▶ **What is being asked**
Only the pictures are to be omitted; everything else in the listing must be reproduced exactly.

▶ **Data for review**
※

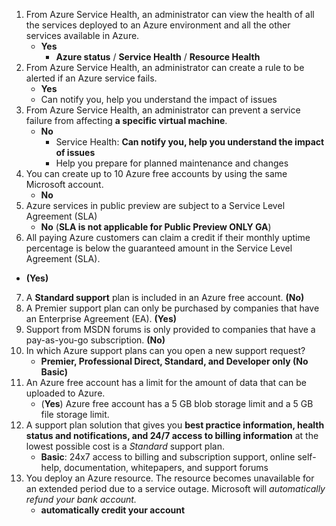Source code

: 1. From Azure Service Health, an administrator can view the health of all the services deployed to an Azure environment and all the other services available in Azure.
	* **Yes**
		* **Azure status** / **Service Health** / **Resource Health** 
2. From Azure Service Health, an administrator can create a rule to be alerted if an Azure service fails.
	* **Yes**
	*  Can notify you, help you understand the impact of issues
3. From Azure Service Health, an administrator can prevent a service failure from affecting **a specific virtual machine**.
	* **No**
		* Service Health: **Can notify you, help you understand the impact of issues**
		* Help you prepare for planned maintenance and changes
4. You can create up to 10 Azure free accounts by using the same Microsoft account.
	* **No** 
5. Azure services in public preview are subject to a Service Level Agreement (SLA)
	* **No** (**SLA is not applicable for Public Preview ONLY GA**)
6. All paying Azure customers can claim a credit if their monthly uptime percentage is below the guaranteed amount in the Service Level Agreement (SLA). 
 *  **(Yes)**
7. A **Standard support** plan is included in an Azure free account.   **(No)**
8. A Premier support plan can only be purchased by companies that have an Enterprise Agreement (EA).   **(Yes)**
9. Support from MSDN forums is only provided to companies that have a pay-as-you-go subscription.    **(No)**
10. In which Azure support plans can you open a new support request? 
	* **Premier, Professional Direct, Standard, and Developer only (No Basic)**
11. An Azure free account has a limit for the amount of data that can be uploaded to Azure.
	* (**Yes**) Azure free account has a 5 GB blob storage limit and a 5 GB file storage limit.
12. A support plan solution that gives you **best practice information, health status and notifications, and 24/7 access to billing information** at the lowest possible cost is a _Standard_ support plan.
	* **Basic**: 24x7 access to billing and subscription support, online self-help, documentation, whitepapers, and support forums
13. You deploy an Azure resource. The resource becomes unavailable for an extended period due to a service outage. Microsoft will _automatically refund your bank account._
	* **automatically credit your account**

※

▶ **Result for this exercise**
Source code

: 1. From Azure Service Health, an administrator can view the health of all the services deployed to an Azure environment and all the other services available in Azure.
	* **Yes**
		* **Azure status** / **Service Health** / **Resource Health** 
2. From Azure Service Health, an administrator can create a rule to be alerted if an Azure service fails.
	* **Yes**
	*  Can notify you, help you understand the impact of issues
3. From Azure Service Health, an administrator can prevent a service failure from affecting **a specific virtual machine**.
	* **No**
		* Service Health: **Can notify you, help you understand the impact of issues**
		* Help you prepare for planned maintenance and changes
4. You can create up to 10 Azure free accounts by using the same Microsoft account.
	* **No** 
5. Azure services in public preview are subject to a Service Level Agreement (SLA)
	* **No** (**SLA is not applicable for Public Preview ONLY GA**)
6. All paying Azure customers can claim a credit if their monthly uptime percentage is below the guaranteed amount in the Service Level Agreement (SLA). 
 *  **(Yes)**
7. A **Standard support** plan is included in an Azure free account.   **(No)**
8. A Premier support plan can only be purchased by companies that have an Enterprise Agreement (EA).   **(Yes)**
9. Support from MSDN forums is only provided to companies that have a pay-as-you-go subscription.    **(No)**
10. In which Azure support plans can you open a new support request? 
	* **Premier, Professional Direct, Standard, and Developer only (No Basic)**
11. An Azure free account has a limit for the amount of data that can be uploaded to Azure.
	* (**Yes**) Azure free account has a 5 GB blob storage limit and a 5 GB file storage limit.
12. A support plan solution that gives you **best practice information, health status and notifications, and 24/7 access to billing information** at the lowest possible cost is a _Standard_ support plan.
	* **Basic**: 24x7 access to billing and subscription support, online self-help, documentation, whitepapers, and support forums
13. You deploy an Azure resource. The resource becomes unavailable for an extended period due to a service outage. Microsoft will _automatically refund your bank account._
	* **automatically credit your account**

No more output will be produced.